Counting Without Loops: Difference Arrays and Cumulative Sums in R

Track 03 · Performance & Optimization · Tutorial

Performance

Microsimulation

Algorithms

Tutorial

Age-based counting functions in a microsimulation are easy to write as nested loops and brutally slow at scale. This tutorial rebuilds them with a difference-array and cumulative-sum kernel — turning every range update into two events and one cumsum() — and benchmarks the speedup live in R.

Author

Roa, J.

Published

May 22, 2026

Counting Without Loops

May 2026

Roa, J.

Laurent de La Hyre — Allegory of Arithmetic (c. 1650) Walters Art Museum · Baltimore La Hyre’s personification of Arithmetic turns from her ledger to display the tablet of Pythagoras — the integers 1 through 12, the even and the odd. The totals beneath her finger are reached the only way arithmetic allows: one carry at a time, each line the running sum of the last. The whole tutorial is hiding in that gesture.

A microsimulation simulates individual life histories and summarises them — how many people are alive at each age, how many carry a lesion, and at what sizes. Computing the summary once is cheap. Calibration recomputes it for every candidate parameter set, thousands of times over, so the counting functions that produce it have to be fast.

This tutorial rebuilds one of them. I started from how the counts were already being computed — a nested loop that dominated the calibration runtime — and, after some research, arrived at the difference array, recovered with R’s cumsum(). We build the counter from scratch on a small synthetic dataset and benchmark it.

The counting problem

Each simulated person is alive and at risk over a half-open age interval [start, stop) — present at age start, gone by age stop. We want a single vector: how many people are alive at each age on a fixed grid.

Show / hide code

simulate.R

simulate_people <- function(n, max_age = 100L, seed = 42L) {
  set.seed(seed)
  start <- sample.int(max_age - 1L, n, replace = TRUE)  # entry age, 1..max_age-1
  span  <- 1L + rgeom(n, prob = 1 / 18)                 # years at risk (mean ~18)
  stop  <- pmin(start + span, max_age)                  # exit age, capped, half-open
  data.frame(start = start, stop = stop)
}

v_ages <- 1:100                 # the age grid we report on
people <- simulate_people(2e4)  # 20,000 life histories
head(people, 4)

  start stop
1    49   60
2    65  100
3    25   26
4    74   83

One convention, stated once

The at-risk window is half-open: a person counts at every age a with start ≤ a < stop. Fix the convention once and apply it everywhere — most off-by-one bugs in this code come from a convention that drifted.

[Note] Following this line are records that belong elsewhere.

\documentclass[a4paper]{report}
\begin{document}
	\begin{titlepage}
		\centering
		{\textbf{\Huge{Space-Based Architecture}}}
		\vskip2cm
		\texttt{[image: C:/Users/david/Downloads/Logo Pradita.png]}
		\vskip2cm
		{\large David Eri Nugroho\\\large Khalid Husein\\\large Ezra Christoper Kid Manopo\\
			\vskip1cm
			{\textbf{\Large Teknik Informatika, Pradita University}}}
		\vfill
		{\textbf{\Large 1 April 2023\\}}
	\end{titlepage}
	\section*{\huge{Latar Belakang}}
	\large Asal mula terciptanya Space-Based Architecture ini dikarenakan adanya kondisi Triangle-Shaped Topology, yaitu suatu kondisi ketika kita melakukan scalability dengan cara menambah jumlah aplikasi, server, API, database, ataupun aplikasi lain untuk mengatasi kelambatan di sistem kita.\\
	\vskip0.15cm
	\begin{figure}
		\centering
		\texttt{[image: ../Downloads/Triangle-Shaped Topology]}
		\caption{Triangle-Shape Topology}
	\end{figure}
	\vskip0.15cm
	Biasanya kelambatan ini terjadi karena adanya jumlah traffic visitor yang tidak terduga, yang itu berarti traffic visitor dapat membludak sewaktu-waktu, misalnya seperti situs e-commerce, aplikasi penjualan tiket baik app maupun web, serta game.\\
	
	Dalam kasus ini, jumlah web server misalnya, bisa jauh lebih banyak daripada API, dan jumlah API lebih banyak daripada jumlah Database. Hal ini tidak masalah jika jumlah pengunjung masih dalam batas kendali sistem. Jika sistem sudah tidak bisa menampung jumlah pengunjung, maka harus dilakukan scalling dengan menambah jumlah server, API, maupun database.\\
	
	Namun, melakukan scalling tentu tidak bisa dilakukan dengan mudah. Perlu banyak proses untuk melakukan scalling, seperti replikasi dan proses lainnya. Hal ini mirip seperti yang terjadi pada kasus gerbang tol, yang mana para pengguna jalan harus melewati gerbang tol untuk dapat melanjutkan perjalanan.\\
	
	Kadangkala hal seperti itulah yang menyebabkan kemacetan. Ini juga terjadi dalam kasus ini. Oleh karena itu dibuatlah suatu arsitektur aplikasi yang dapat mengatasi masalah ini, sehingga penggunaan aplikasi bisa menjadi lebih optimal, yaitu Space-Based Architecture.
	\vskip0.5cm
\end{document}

The obvious way (and why it hurts)

The direct approach: for each person, increment a counter at every age they are alive. Two nested loops:

Show / hide code

naive-count.R

count_alive_naive <- function(start, stop, v_ages) {
  counts <- integer(length(v_ages))
  offset <- v_ages[1]
  for (i in seq_along(start)) {
    for (a in start[i]:(stop[i] - 1L)) {
      counts[a - offset + 1L] <- counts[a - offset + 1L] + 1L
    }
  }
  counts
}

This is correct but slow. The inner loop runs once per person-year: with N people each alive for about A ages, the cost is O(N × A). Both factors grow with the model, and the whole computation repeats on every calibration step. This was the bottleneck.

The trick: turn a range into two events

The key observation: a count over the range [start, stop) only changes at the two ends. Every age in between holds the same value, so filling them in one at a time is wasted work.

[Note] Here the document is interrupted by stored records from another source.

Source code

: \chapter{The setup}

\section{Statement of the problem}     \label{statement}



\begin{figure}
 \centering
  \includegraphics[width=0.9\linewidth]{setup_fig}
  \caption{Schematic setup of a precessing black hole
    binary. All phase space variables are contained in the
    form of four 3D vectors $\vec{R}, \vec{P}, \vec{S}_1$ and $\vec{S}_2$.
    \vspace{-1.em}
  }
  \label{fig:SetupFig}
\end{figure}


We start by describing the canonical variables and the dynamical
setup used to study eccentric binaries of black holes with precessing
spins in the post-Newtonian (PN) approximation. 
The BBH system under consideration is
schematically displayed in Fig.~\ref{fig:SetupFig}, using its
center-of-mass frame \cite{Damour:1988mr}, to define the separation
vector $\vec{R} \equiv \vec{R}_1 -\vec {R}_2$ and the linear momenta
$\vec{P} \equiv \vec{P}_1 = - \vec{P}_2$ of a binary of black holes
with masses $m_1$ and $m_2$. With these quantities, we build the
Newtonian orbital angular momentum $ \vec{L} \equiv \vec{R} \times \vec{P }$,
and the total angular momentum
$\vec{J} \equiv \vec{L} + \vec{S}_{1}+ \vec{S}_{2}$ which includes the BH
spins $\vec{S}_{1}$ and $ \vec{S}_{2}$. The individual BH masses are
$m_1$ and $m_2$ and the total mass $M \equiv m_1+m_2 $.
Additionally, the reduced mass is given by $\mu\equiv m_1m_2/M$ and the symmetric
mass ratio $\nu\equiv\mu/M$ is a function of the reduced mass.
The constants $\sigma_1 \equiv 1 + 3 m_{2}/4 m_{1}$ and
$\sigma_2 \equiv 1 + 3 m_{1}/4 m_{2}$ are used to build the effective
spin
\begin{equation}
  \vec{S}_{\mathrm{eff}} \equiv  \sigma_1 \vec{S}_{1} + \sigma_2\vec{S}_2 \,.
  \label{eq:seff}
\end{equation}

Record only the two points where the count changes:

at age start, the running count goes up by 1,
at age stop, it goes down by 1.

Store those +1/−1 events in a difference array d. The count at every age is then the cumulative sum of d. A range update becomes two point updates plus one pass.

Where this comes from

This is a classic data structures & algorithms technique — the difference array paired with a prefix sum (the cumsum). Adding a constant across a whole range [l, r) becomes two point updates (+1 at l, −1 at r), and the running prefix sum rebuilds the value everywhere. Counting how many intervals overlap each point this way is the sweep-line / event-counting pattern, known in competitive programming as the imos method.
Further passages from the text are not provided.